• [AIM OF THE TASK] Copy out all lines of the records in which the word "center" appears.

Records from a collection
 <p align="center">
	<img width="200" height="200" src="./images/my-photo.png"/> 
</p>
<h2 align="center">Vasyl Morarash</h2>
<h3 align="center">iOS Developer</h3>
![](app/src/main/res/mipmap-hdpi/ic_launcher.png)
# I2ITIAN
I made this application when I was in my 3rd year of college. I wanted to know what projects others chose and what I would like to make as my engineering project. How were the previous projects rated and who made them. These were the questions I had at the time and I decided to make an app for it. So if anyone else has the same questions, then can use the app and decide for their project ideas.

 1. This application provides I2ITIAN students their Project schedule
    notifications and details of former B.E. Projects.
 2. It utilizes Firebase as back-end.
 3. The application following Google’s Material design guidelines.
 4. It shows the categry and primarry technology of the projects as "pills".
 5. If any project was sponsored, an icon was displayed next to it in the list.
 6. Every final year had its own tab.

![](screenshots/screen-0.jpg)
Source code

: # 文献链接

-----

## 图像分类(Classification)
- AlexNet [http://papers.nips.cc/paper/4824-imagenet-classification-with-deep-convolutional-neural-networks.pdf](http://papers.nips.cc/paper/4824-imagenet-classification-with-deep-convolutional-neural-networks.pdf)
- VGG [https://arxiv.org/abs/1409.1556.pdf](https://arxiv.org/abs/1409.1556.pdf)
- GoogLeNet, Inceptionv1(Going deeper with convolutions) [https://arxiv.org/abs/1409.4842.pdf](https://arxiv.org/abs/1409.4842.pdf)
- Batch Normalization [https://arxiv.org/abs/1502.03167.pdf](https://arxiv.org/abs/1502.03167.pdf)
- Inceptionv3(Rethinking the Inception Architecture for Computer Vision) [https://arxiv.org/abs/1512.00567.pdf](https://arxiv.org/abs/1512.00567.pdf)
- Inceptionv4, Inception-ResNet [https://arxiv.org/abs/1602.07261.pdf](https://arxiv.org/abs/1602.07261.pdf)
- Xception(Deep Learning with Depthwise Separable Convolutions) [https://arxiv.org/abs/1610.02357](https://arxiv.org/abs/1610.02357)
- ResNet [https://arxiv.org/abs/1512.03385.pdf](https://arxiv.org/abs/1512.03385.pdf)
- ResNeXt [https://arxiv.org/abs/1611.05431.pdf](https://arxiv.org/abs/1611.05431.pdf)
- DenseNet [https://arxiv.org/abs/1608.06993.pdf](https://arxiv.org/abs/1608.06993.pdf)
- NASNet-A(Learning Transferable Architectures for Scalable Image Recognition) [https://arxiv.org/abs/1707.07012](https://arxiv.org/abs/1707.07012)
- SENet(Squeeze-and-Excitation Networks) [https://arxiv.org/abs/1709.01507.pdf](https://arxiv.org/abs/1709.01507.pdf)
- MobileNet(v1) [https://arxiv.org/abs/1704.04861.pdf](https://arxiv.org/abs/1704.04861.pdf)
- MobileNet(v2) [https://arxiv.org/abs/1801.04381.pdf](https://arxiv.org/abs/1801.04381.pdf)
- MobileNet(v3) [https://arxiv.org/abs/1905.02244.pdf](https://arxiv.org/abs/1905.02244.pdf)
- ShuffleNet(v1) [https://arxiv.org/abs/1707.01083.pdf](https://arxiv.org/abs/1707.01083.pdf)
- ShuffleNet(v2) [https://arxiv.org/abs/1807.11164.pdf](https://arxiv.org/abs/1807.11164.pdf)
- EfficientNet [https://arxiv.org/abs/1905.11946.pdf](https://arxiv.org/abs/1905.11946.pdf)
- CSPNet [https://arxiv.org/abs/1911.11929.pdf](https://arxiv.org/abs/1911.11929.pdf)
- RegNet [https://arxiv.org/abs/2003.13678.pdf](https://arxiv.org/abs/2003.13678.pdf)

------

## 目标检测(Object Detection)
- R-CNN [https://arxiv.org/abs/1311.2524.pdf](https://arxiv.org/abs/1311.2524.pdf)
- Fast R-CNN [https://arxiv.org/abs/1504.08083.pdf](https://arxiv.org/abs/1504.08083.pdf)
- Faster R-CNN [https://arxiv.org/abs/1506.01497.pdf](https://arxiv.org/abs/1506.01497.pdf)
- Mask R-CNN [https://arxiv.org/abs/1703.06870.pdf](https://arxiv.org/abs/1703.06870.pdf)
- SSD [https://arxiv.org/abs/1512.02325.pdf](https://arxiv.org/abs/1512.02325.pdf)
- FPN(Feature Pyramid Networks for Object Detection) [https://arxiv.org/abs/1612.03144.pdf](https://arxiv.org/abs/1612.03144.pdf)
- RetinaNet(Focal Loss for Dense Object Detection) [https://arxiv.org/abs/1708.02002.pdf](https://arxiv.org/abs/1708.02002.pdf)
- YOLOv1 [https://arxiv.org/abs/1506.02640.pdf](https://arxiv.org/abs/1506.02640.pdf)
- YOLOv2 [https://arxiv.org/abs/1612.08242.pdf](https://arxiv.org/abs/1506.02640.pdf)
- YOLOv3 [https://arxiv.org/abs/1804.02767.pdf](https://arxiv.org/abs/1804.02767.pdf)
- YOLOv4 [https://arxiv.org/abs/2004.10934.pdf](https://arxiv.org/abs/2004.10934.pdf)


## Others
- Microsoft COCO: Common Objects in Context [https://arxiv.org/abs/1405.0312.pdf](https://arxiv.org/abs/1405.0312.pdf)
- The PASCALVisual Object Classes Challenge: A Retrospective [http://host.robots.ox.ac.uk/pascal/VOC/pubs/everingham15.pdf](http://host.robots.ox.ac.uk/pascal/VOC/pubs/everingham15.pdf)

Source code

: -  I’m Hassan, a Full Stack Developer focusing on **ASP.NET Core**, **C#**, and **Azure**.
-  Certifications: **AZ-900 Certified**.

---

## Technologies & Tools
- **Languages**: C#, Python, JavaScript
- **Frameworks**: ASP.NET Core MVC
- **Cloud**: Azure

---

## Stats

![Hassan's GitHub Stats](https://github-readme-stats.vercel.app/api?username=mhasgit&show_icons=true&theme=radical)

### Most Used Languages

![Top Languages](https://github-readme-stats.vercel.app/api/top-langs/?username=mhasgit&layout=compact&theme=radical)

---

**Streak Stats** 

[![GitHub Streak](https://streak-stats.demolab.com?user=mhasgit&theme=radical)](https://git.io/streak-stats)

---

• [PROBLEM SOLUTION]
 <p align="center">
<h2 align="center">Vasyl Morarash</h2>
<h3 align="center">iOS Developer</h3>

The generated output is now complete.